Vallés pasó por revistas como Mata Ratos, Por Favor o El Víbora, sin llegar a encajar en ninguna de ellas. Pasó una temporada en París, donde hizo amistad con Willem y otros brillantes representantes del humor local más bestia, pero acabó volviendo a Barcelona como el que regresa al lugar del crimen. En casi medio siglo, sólo ha publicado tres (soberbios) álbumes: Cuarenta años de balde (1976), ¡Joder con los Aguirre! (1988) y Mira que eres perro (2015). La mayoría de su extensa obra, pues, permanece desperdigada por las diferentes publicaciones por las que pasó en un momento u otro de su particular existencia. Vallés siempre fue un dibujante caótico y desordenado, uno de los últimos especímenes de la bohemia clásica. Nunca entregaba a tiempo, lo que solía conducir a su despido del diario de turno y a incrementar la mala fama del redactor (y amigo: no diré nombres) que lo había recomendado. Si te invitaba a comer a su casa, llegabas, te decía que tenía la nevera vacía y acababas llenándosela tú (esto me pasó a mí). De ve en cuando, practicaba el noble arte del sablazo y lo hacía con la misma gracia que el padre de Peret en la canción El mig amic (cuando me resistí a su cuarto ataque, tuvo el cuajo de acusarme de roñica, pues yo trabajaba en esa época para El País y, como me espetó el interfecto, “¡Cómo eres, Ramón! Con la pasta que le sacas a Polanco…”)
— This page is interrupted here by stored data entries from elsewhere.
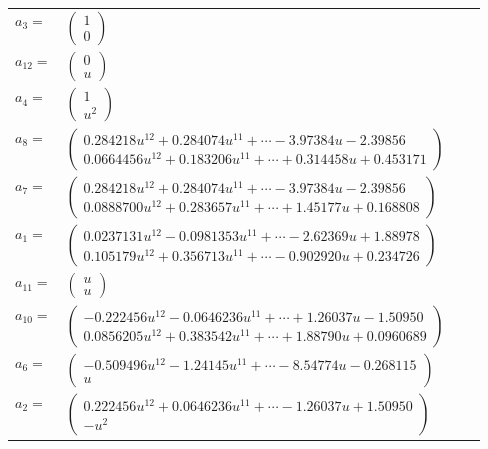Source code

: \documentclass[1p]{elsarticle_modified}
\theoremstyle{definition}
\begin{document}
\begin{tabular}{m{7pt} m{180pt} m{7pt} m{180pt} }
\flushright $a_{3}=$&$\begin{pmatrix}1\\0\end{pmatrix}$ \\
\flushright $a_{12}=$&$\begin{pmatrix}0\\u\end{pmatrix}$ \\
\flushright $a_{4}=$&$\begin{pmatrix}1\\u^2\end{pmatrix}$ \\
\flushright $a_{8}=$&$\begin{pmatrix}0.284218 u^{12}+0.284074 u^{11}+\cdots-3.97384 u-2.39856\\0.0664456 u^{12}+0.183206 u^{11}+\cdots+0.314458 u+0.453171\end{pmatrix}$ \\
\flushright $a_{7}=$&$\begin{pmatrix}0.284218 u^{12}+0.284074 u^{11}+\cdots-3.97384 u-2.39856\\0.0888700 u^{12}+0.283657 u^{11}+\cdots+1.45177 u+0.168808\end{pmatrix}$ \\
\flushright $a_{1}=$&$\begin{pmatrix}0.0237131 u^{12}-0.0981353 u^{11}+\cdots-2.62369 u+1.88978\\0.105179 u^{12}+0.356713 u^{11}+\cdots-0.902920 u+0.234726\end{pmatrix}$ \\
\flushright $a_{11}=$&$\begin{pmatrix}u\\u\end{pmatrix}$ \\
\flushright $a_{10}=$&$\begin{pmatrix}-0.222456 u^{12}-0.0646236 u^{11}+\cdots+1.26037 u-1.50950\\0.0856205 u^{12}+0.383542 u^{11}+\cdots+1.88790 u+0.0960689\end{pmatrix}$ \\
\flushright $a_{6}=$&$\begin{pmatrix}-0.509496 u^{12}-1.24145 u^{11}+\cdots-8.54774 u-0.268115\\u\end{pmatrix}$ \\
\flushright $a_{2}=$&$\begin{pmatrix}0.222456 u^{12}+0.0646236 u^{11}+\cdots-1.26037 u+1.50950\\- u^2\end{pmatrix}$ \\

\end{tabular}
\end{document}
Era imposible enfadarse con Vallés. Había en su desfachatez una inocencia que te desarmaba. Vallés te hacía reír desde el papel y en vivo y en directo. Su especialidad era fijarse en los elementos más cutres de la vida y sacarles jugo, como hizo con personajes como Javi, el hijo de la portera y, sobre todo, Los hermanos Aguirre, dos sujetos atrabiliarios que atravesaban la ciudad alterando de forma subnormal la paz social (en una de sus historias, uno de ellos distraía a un quiosquero de la Rambla mientras el otro se la meneaba con una revista porno que no pensaba comprar) y para los que se inspiró en una pareja de gemelos de mediana edad que se tiraron años pateándose el Ensanche barcelonés, avanzando de forma descoyuntada, haciendo muecas y vestidos exactamente igual, como su tuvieran ocho años, pero de traje y corbata. Yo me los crucé a menudo y siempre me llamaron la atención, pero Vallés sacó petróleo de ellos. Un día solo vi a uno. Y no mucho después, a ninguno. Supongo que murieron sin que nadie llegase a saber quiénes eran y qué pretendían. Menos Vallés, que les regaló una personalidad (desquiciada) y los utilizó para desarrollar su delirante inventiva humorística.

En cierta ocasión, Vallés me resumió su vida sentimental: “Mi primera mujer me mantenía. Con la segunda, íbamos a pachas. Y a la tercera la mantengo yo. Voy de mal en peor…”. La tercera en cuestión (y madre de sus hijos) era una gitana encantadora que le llamaba por el apellido (estabas hablando con él y de repente oías un grito: “¿Valleeeeeeeeeés!”; nunca sabías si se requería su colaboración o si había sido pillado en un renuncio). Cuando murió, nuestro hombre acusó el golpe y empezó lo que podríamos llamar su retiro, lejos de la (precaria) industria del cómic y del mundanal ruido. Nunca fue comprendido por un público mayoritario ni él hizo el menor esfuerzo por lograrlo, pero para mí (y unos cuantos más) es lo más parecido a un genio del humor disparatado que hemos tenido en la historieta española.